Application teams wouldn’t dream of deploying code without tests. Yet infrastructure — which has a far larger blast radius — is often deployed with nothing more than a manual terraform apply and a hopeful prayer. This guide covers the four layers of infrastructure testing: static analysis, integration testing, policy enforcement, and drift detection.
The Infrastructure Testing Pyramid
┌───────────┐
│ Chaos │ ← Production resilience
│Engineering│ (expensive, high value)
─┼───────────┼─
│Integration │ ← Deploy and verify
│ Tests │ (Terratest, real resources)
─┼────────────┼─
│ Policy-as- │ ← Guardrails
│ Code │ (OPA, Sentinel)
─┼─────────────┼─
│ Static │ ← Fast feedback
│ Analysis │ (validate, lint, scan)
─┴──────────────┴─
Each layer catches different classes of issues. Static analysis catches syntax errors and known misconfigurations in seconds. Policy-as-code enforces organizational rules. Integration tests verify real infrastructure behavior. Chaos engineering validates resilience in production.
Layer 1: Static Analysis
Static analysis is the fastest feedback loop — it runs in seconds without deploying any infrastructure. Every PR should pass these checks before human review begins.
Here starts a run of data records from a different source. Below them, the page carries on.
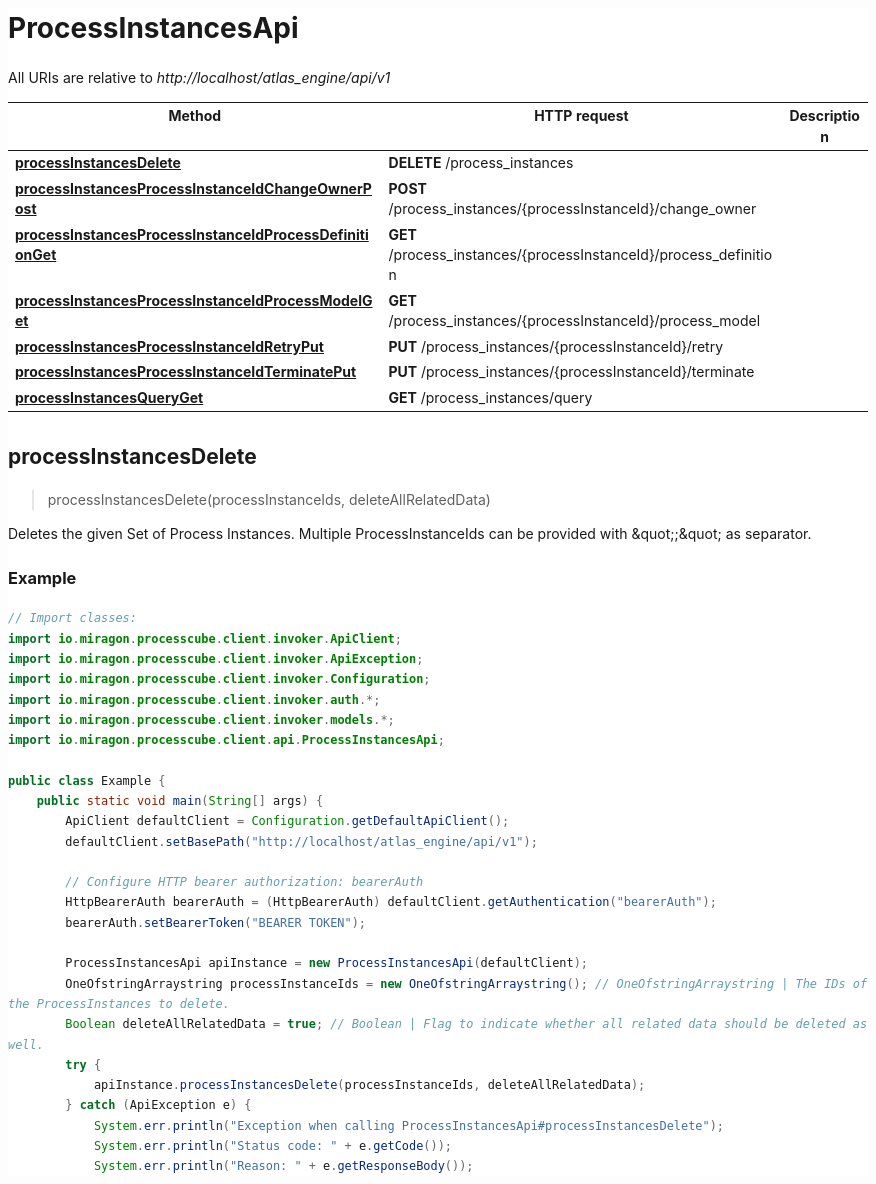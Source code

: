 # ProcessInstancesApi

All URIs are relative to *http://localhost/atlas_engine/api/v1*

Method | HTTP request | Description
------------- | ------------- | -------------
[**processInstancesDelete**](ProcessInstancesApi.md#processInstancesDelete) | **DELETE** /process_instances | 
[**processInstancesProcessInstanceIdChangeOwnerPost**](ProcessInstancesApi.md#processInstancesProcessInstanceIdChangeOwnerPost) | **POST** /process_instances/{processInstanceId}/change_owner | 
[**processInstancesProcessInstanceIdProcessDefinitionGet**](ProcessInstancesApi.md#processInstancesProcessInstanceIdProcessDefinitionGet) | **GET** /process_instances/{processInstanceId}/process_definition | 
[**processInstancesProcessInstanceIdProcessModelGet**](ProcessInstancesApi.md#processInstancesProcessInstanceIdProcessModelGet) | **GET** /process_instances/{processInstanceId}/process_model | 
[**processInstancesProcessInstanceIdRetryPut**](ProcessInstancesApi.md#processInstancesProcessInstanceIdRetryPut) | **PUT** /process_instances/{processInstanceId}/retry | 
[**processInstancesProcessInstanceIdTerminatePut**](ProcessInstancesApi.md#processInstancesProcessInstanceIdTerminatePut) | **PUT** /process_instances/{processInstanceId}/terminate | 
[**processInstancesQueryGet**](ProcessInstancesApi.md#processInstancesQueryGet) | **GET** /process_instances/query | 



## processInstancesDelete

> processInstancesDelete(processInstanceIds, deleteAllRelatedData)



Deletes the given Set of Process Instances. Multiple ProcessInstanceIds can be provided with \&quot;;\&quot; as separator.

### Example

```java
// Import classes:
import io.miragon.processcube.client.invoker.ApiClient;
import io.miragon.processcube.client.invoker.ApiException;
import io.miragon.processcube.client.invoker.Configuration;
import io.miragon.processcube.client.invoker.auth.*;
import io.miragon.processcube.client.invoker.models.*;
import io.miragon.processcube.client.api.ProcessInstancesApi;

public class Example {
    public static void main(String[] args) {
        ApiClient defaultClient = Configuration.getDefaultApiClient();
        defaultClient.setBasePath("http://localhost/atlas_engine/api/v1");
        
        // Configure HTTP bearer authorization: bearerAuth
        HttpBearerAuth bearerAuth = (HttpBearerAuth) defaultClient.getAuthentication("bearerAuth");
        bearerAuth.setBearerToken("BEARER TOKEN");

        ProcessInstancesApi apiInstance = new ProcessInstancesApi(defaultClient);
        OneOfstringArraystring processInstanceIds = new OneOfstringArraystring(); // OneOfstringArraystring | The IDs of the ProcessInstances to delete.
        Boolean deleteAllRelatedData = true; // Boolean | Flag to indicate whether all related data should be deleted as well.
        try {
            apiInstance.processInstancesDelete(processInstanceIds, deleteAllRelatedData);
        } catch (ApiException e) {
            System.err.println("Exception when calling ProcessInstancesApi#processInstancesDelete");
            System.err.println("Status code: " + e.getCode());
            System.err.println("Reason: " + e.getResponseBody());
```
# Terraform validate — syntax and internal consistency
terraform init -backend=false # Init without backend (faster)
terraform validate # Check syntax and references
terraform fmt -check -recursive # Enforce consistent formatting
# Terraform plan with safety checks
terraform plan -out=plan.tfplan
# Automated plan analysis — alert on destructive changes
terraform show -json plan.tfplan | \
jq '.resource_changes[] | select(.change.actions | index("delete"))' | \
jq '.address'
# ^^ If this outputs anything, a resource is being DESTROYED
# Block the PR and require manual approval
Security Scanners
| Tool | What It Checks | Speed | Integration |
|---|---|---|---|
| tfsec | Terraform security misconfigurations | Very fast (seconds) | GitHub Actions, pre-commit hook |
| Checkov | Terraform, CloudFormation, Kubernetes | Fast (seconds) | GitHub Actions, bridgecrew platform |
| Trivy | IaC, containers, filesystems | Fast | GitHub Actions, CI/CD |
| KICS | Terraform, Ansible, Docker, K8s | Fast | CI/CD |
| Infracost | Cost estimation from plan files | Fast | GitHub Actions (PR comment) |
# Run multiple scanners in CI
tfsec ./terraform/ --minimum-severity HIGH
checkov -d ./terraform/ --framework terraform --hard-fail-on HIGH
infracost breakdown --path ./terraform/ --format json > cost.json
Layer 2: Policy-as-Code
Policy-as-code allows you to codify organizational rules (no public S3 buckets, all resources must be tagged, no instances larger than m5.2xlarge) and enforce them automatically in the CI/CD pipeline.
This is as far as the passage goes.